Le due indagate, in passato, lavoravano dalle vittime che avevano un’azienda familiare e che ora sono in pensione. Alla base del dissidio il trattamento di fine rapporto chiesto da madre e figlia ai vecchi datori di lavoro. L’indagata S.M. e la vittima D.M. sono, fra l’altro, sorelle. A parlarne il maggiore dei carabinieri di Rovigo, Salvatore Gibilisco e il maresciallo Luca Bovolenta, di Costa di Rovigo. Quest’ultimo ha svolto un lavoro faticoso e ha individuato le responsabili.

Madre e figlia dall’inizio dell’anno hanno fatto più di 200 telefonate al giorno alle vittime; con della vernice hanno imbrattato in cimitero le tombe dei familiari; se li incontravano in palestra sputavano in faccia. Il giorno del compleanno di una delle due vittime hanno affisso dei cartelli diffamatori in giro per il paese usando le foto dell’album delle nozze.

Poi il costo delle telefonate le addebitavano alle vittime. Inoltre l’indagata più giovane, M.B., vive con la nonna, che è anche la mamma di D.M., una delle due vittime. E quando qualcuno andava a trovarla registrava la voce; quindi era un’attività di spionaggio a casa della nonna. Inoltre le due indagate si sono oscurate il nome nel campanello di casa.

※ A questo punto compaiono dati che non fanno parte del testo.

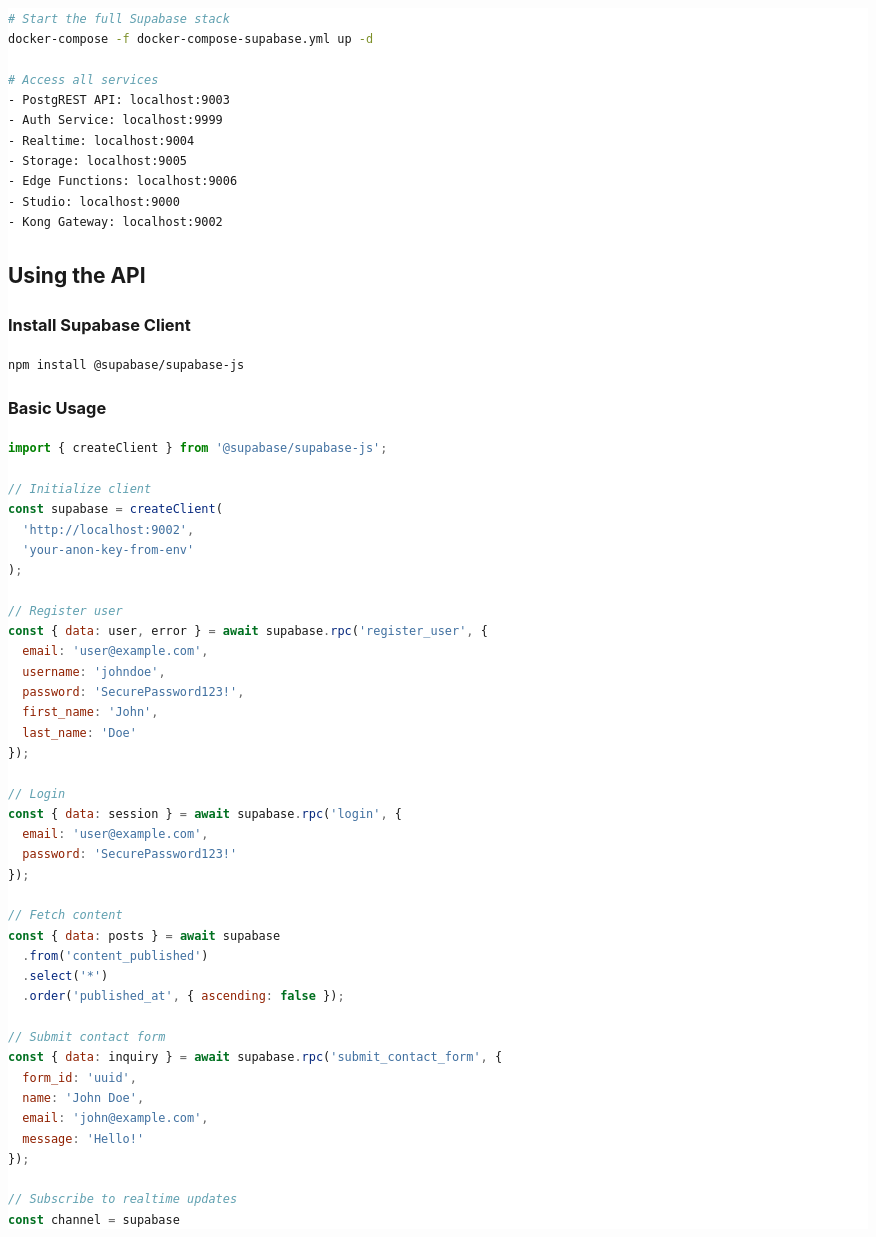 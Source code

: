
```bash
# Start the full Supabase stack
docker-compose -f docker-compose-supabase.yml up -d

# Access all services
- PostgREST API: localhost:9003
- Auth Service: localhost:9999
- Realtime: localhost:9004
- Storage: localhost:9005
- Edge Functions: localhost:9006
- Studio: localhost:9000
- Kong Gateway: localhost:9002
```

## Using the API

### Install Supabase Client

```bash
npm install @supabase/supabase-js
```

### Basic Usage

```javascript
import { createClient } from '@supabase/supabase-js';

// Initialize client
const supabase = createClient(
  'http://localhost:9002',
  'your-anon-key-from-env'
);

// Register user
const { data: user, error } = await supabase.rpc('register_user', {
  email: 'user@example.com',
  username: 'johndoe',
  password: 'SecurePassword123!',
  first_name: 'John',
  last_name: 'Doe'
});

// Login
const { data: session } = await supabase.rpc('login', {
  email: 'user@example.com',
  password: 'SecurePassword123!'
});

// Fetch content
const { data: posts } = await supabase
  .from('content_published')
  .select('*')
  .order('published_at', { ascending: false });

// Submit contact form
const { data: inquiry } = await supabase.rpc('submit_contact_form', {
  form_id: 'uuid',
  name: 'John Doe',
  email: 'john@example.com',
  message: 'Hello!'
});

// Subscribe to realtime updates
const channel = supabase
```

Tenendo conto di tutte queste vicende, i carabinieri di Costa, da febbraio a settembre hanno svolto un’attività investigativa e il maresciallo Luca Bovolenta ha rinvenuto tanti oggetti che inchiodano le indagate. Tra questi uno spray usato per macchiare le tombe; i dispositivi di registrazione; la video camera; l’album nuziale; targhe delle auto che potrebbero essere state utilizzate per commettere altri illeciti. La coppia sarebbe stata trovata anche in possesso di un binocolo, presumibilmente per spiare le proprie vittime.